Kuruluşların %84’ü üçüncü taraf güvenlik risk yönetimine öncelik veriyor ve bu, üçüncü taraf ilişkilerinin oluşturduğu potansiyel tehditlere ilişkin artan bir farkındalığı gösteriyor. Kuruluşların yalnızca %13’ü, üçüncü tarafların güvenlik risklerini sürekli olarak izleyerek, özellikle kritik satıcılar söz konusu olduğunda mevcut risk yönetimi uygulamalarında önemli bir boşluğu vurgulamaktadır.

%44’ünün yeni bir üçüncü tarafı bünyesine katması üç hafta veya daha uzun sürüyor, bu da üçüncü taraf ilişkilerini yönetmenin karmaşıklığını vurguluyor – özellikle şirketlerin yüzlerce veya binlerce üçüncü tarafı olduğunda. %52’si manuel veri toplamayı ve tedarikçi firma iletişimini külfetli buluyor, bu da daha otomatikleştirilmiş, kolaylaştırılmış süreçlere ihtiyaç olduğunu gösteriyor.

%43’ü, 4. taraf satıcı güvenlik risklerine ilişkin yetersiz bir görüşe sahip ve bu da tüm tedarik zincirinde gelişmiş görünürlük ihtiyacını ortaya koyuyor.

Veri ihlali maliyetleri 4,35 milyon dolara ulaştı

Rapor, giderek daha karmaşık hale gelen düzenleyici ortam karşısında, kuruluşların çok sayıda üçüncü taraf ilişkisini yönetmekle boğuştuğunu ve şirketlerin %58’inin 100’den fazla satıcıyı yönettiğinin altını çiziyor. Bu zorluklara rağmen, üçüncü taraf risklerinin kritik doğası, özellikle yakın tarihli bir IBM ve Ponemon raporuna göre ortalama 4,35 milyon ABD Doları tutarındaki veri ihlalleriyle ilişkili yüksek riskler göz önüne alındığında, proaktif yönetimi zorunlu kılmaktadır.

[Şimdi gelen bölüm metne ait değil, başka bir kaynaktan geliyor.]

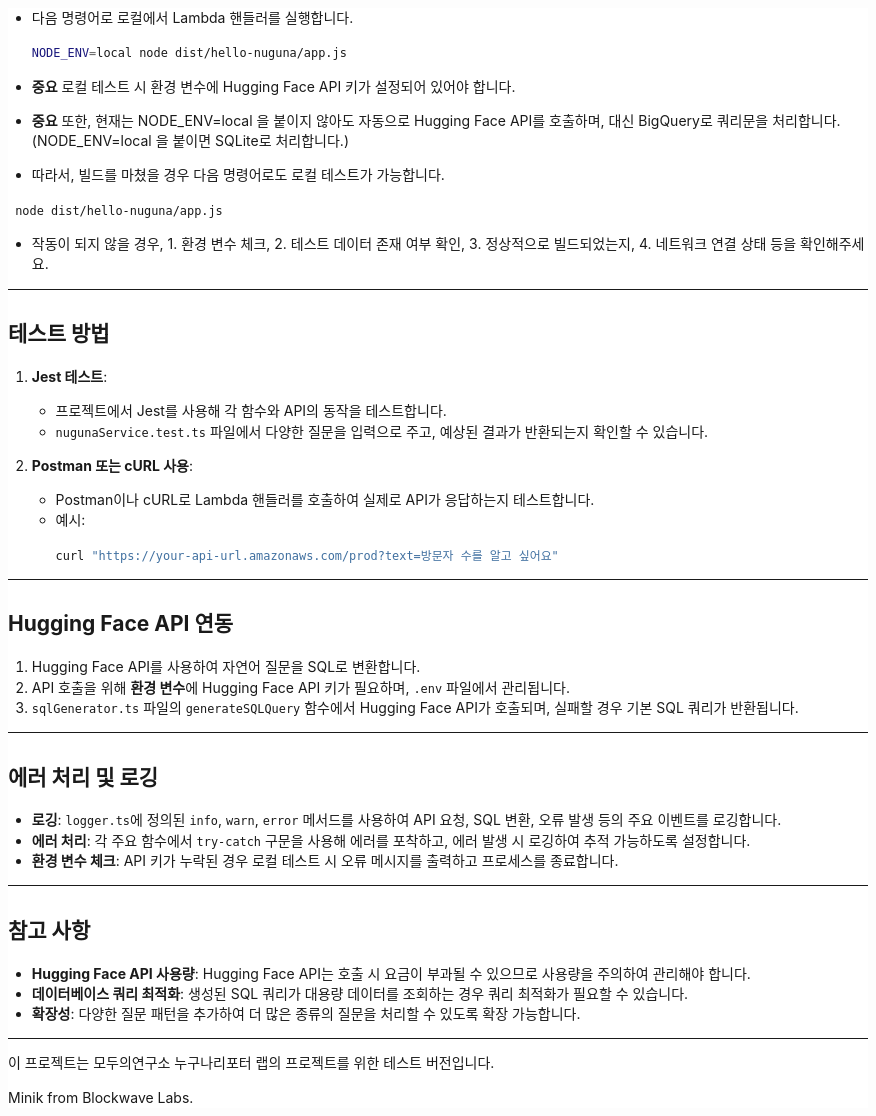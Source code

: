 - 다음 명령어로 로컬에서 Lambda 핸들러를 실행합니다.

  ```bash
  NODE_ENV=local node dist/hello-nuguna/app.js
  ```

- **중요** 로컬 테스트 시 환경 변수에 Hugging Face API 키가 설정되어 있어야 합니다. 

- **중요** 또한, 현재는 NODE_ENV=local 을 붙이지 않아도 자동으로 Hugging Face API를 호출하며, 대신 BigQuery로 쿼리문을 처리합니다. (NODE_ENV=local 을 붙이면 SQLite로 처리합니다.) 

- 따라서, 빌드를 마쳤을 경우 다음 명령어로도 로컬 테스트가 가능합니다.

 ```bash
  node dist/hello-nuguna/app.js
  ```

- 작동이 되지 않을 경우, 1. 환경 변수 체크, 2. 테스트 데이터 존재 여부 확인, 3. 정상적으로 빌드되었는지, 4. 네트워크 연결 상태 등을 확인해주세요.

---

## 테스트 방법

1. **Jest 테스트**:
   - 프로젝트에서 Jest를 사용해 각 함수와 API의 동작을 테스트합니다.
   - `nugunaService.test.ts` 파일에서 다양한 질문을 입력으로 주고, 예상된 결과가 반환되는지 확인할 수 있습니다.

2. **Postman 또는 cURL 사용**:
   - Postman이나 cURL로 Lambda 핸들러를 호출하여 실제로 API가 응답하는지 테스트합니다.
   - 예시:
     ```bash
     curl "https://your-api-url.amazonaws.com/prod?text=방문자 수를 알고 싶어요"
     ```

---

## Hugging Face API 연동

1. Hugging Face API를 사용하여 자연어 질문을 SQL로 변환합니다.
2. API 호출을 위해 **환경 변수**에 Hugging Face API 키가 필요하며, `.env` 파일에서 관리됩니다.
3. `sqlGenerator.ts` 파일의 `generateSQLQuery` 함수에서 Hugging Face API가 호출되며, 실패할 경우 기본 SQL 쿼리가 반환됩니다.

---

## 에러 처리 및 로깅

- **로깅**: `logger.ts`에 정의된 `info`, `warn`, `error` 메서드를 사용하여 API 요청, SQL 변환, 오류 발생 등의 주요 이벤트를 로깅합니다.
- **에러 처리**: 각 주요 함수에서 `try-catch` 구문을 사용해 에러를 포착하고, 에러 발생 시 로깅하여 추적 가능하도록 설정합니다.
- **환경 변수 체크**: API 키가 누락된 경우 로컬 테스트 시 오류 메시지를 출력하고 프로세스를 종료합니다.

---

## 참고 사항

- **Hugging Face API 사용량**: Hugging Face API는 호출 시 요금이 부과될 수 있으므로 사용량을 주의하여 관리해야 합니다.
- **데이터베이스 쿼리 최적화**: 생성된 SQL 쿼리가 대용량 데이터를 조회하는 경우 쿼리 최적화가 필요할 수 있습니다.
- **확장성**: 다양한 질문 패턴을 추가하여 더 많은 종류의 질문을 처리할 수 있도록 확장 가능합니다.

---

이 프로젝트는 모두의연구소 누구나리포터 랩의 프로젝트를 위한 테스트 버전입니다.

Minik from Blockwave Labs.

Panorays CEO’su Matan Or-El, “Kuruluşlar önemli sayıda üçüncü taraf ilişkisini yönetiyor ve üçüncü taraf güvenlik riski yönetiminin tüm sektörlerdeki işletmeler için bir öncelik olması gerektiği açık” dedi. “Ancak raporumuz, birçok şirketin dijital tedarik zinciri boyunca sürekli risk izleme ve görünürlük için etkili stratejilerden tam olarak yararlanmadığını gösteriyor.”

Panorays Kurucu Ortağı ve CTO’su Demi Ben-Ari, “Şirketler, üçüncü taraf güvenlik risk yönetimine öncelik vermeli ve üçüncü taraf ortaklarının kimliğini ve önemini anlama konusunda sürekli tetikte olmalıdır” diye ekledi. Or-El, “Raporumuz, üçüncü taraf risk yönetimi metodolojilerinde stratejik iyileştirme ve devam eden uyarlama ihtiyacını vurguluyor” diye ekledi.